9 years ago, I met some of my closest friends in class at the ILR School. This year, we were able to visit ILR during our five year reunion having achieved some of the goals we made during our time in college. We return as lawyers, an MBA and a Start Up / Tech veteran.
The possibilities in ILR are endless. During my time on the Hill, the ILR School has taught me to be a better leader and those lessons made me better in my role as Editor in Chief of The Daily Sun.
Professors McKelvie, Neufeld, Konvitz, Mc Connell and others were leading figures at the ILR School during the years I attended. I was fortunate enough to benefit greatly from their knowledge, experience and judgment. Since then, Law has become my profession, but what I gained from ILR remains with me, and always will.
Throughout my undergraduate career at ILR, I've learned that being different is a blessing. I transferred in from another institution as a Sophomore, and after the very Sophomore year I declared a leave of absence, during which I had to fight a strenuous financial challenge that faced my family. What I thought was going to be a halpless path to a life unexceptional, the three years of leave of absence actually taught me the value of failure and its indispensability to my growth.
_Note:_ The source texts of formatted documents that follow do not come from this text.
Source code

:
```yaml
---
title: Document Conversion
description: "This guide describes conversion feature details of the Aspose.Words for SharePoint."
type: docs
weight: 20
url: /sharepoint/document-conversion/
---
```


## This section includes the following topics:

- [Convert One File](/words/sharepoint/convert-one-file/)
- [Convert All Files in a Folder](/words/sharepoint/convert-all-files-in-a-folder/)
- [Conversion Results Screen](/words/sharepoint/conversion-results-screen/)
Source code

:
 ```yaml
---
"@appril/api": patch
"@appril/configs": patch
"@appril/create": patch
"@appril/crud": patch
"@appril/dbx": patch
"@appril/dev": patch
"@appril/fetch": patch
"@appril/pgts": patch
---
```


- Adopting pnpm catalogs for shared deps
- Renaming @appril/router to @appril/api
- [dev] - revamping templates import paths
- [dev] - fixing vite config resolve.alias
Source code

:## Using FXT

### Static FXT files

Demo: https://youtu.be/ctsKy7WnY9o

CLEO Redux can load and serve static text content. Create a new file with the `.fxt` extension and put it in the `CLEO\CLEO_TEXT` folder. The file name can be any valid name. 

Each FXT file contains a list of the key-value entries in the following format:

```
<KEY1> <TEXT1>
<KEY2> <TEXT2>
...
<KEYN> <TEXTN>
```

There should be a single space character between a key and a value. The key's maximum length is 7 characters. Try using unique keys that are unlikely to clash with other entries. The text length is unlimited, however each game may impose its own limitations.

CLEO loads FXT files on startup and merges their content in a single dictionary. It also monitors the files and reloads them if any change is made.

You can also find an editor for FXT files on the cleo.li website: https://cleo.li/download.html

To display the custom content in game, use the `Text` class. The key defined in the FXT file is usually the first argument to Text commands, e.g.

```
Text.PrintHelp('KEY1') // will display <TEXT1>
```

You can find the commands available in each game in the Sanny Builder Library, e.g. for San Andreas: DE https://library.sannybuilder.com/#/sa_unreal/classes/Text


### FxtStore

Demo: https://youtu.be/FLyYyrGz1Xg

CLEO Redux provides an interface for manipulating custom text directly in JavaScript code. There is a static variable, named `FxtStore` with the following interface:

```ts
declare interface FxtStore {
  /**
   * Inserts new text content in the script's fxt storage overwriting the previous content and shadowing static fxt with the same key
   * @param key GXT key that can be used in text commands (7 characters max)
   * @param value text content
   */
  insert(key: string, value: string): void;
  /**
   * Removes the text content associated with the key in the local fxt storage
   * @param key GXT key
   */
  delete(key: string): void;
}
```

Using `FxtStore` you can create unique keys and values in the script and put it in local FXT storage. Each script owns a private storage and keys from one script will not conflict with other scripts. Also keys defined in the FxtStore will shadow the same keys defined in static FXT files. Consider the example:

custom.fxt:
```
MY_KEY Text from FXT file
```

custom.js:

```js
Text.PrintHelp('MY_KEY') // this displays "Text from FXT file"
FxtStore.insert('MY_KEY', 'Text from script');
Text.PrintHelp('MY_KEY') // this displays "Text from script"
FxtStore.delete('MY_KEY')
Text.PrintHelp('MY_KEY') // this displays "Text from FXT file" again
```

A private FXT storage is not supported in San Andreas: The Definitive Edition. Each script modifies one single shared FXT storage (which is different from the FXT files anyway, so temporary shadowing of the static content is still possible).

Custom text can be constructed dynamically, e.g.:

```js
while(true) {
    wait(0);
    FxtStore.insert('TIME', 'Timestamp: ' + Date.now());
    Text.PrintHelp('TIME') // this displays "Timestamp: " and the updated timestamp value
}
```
"ILR is a place where there are so many people with so many great ideas and there are so many people wanting to do good, that's what makes ILR so special."
“Milton Konvitz inspired me to go into human rights. I then went on to become the Executive Director of Amnesty International, USA, and headed the Cambodia Office of the UN High Commissioner for Human Rights. All of my work has been related to what I learned in the ILR School over 50 years ago."
The ILR School was a high level introduction to learning what was known and what yet needed to be learned to create a world of universal prosperity through balanced power relationships. Because of ILR's strong personality, the challenges and the passions to meet them, converged.
"If I can contribute in any small way to student learning through my participation [ILR Advisory Council and Cornell University Council], I believe the endeavor to be priceless."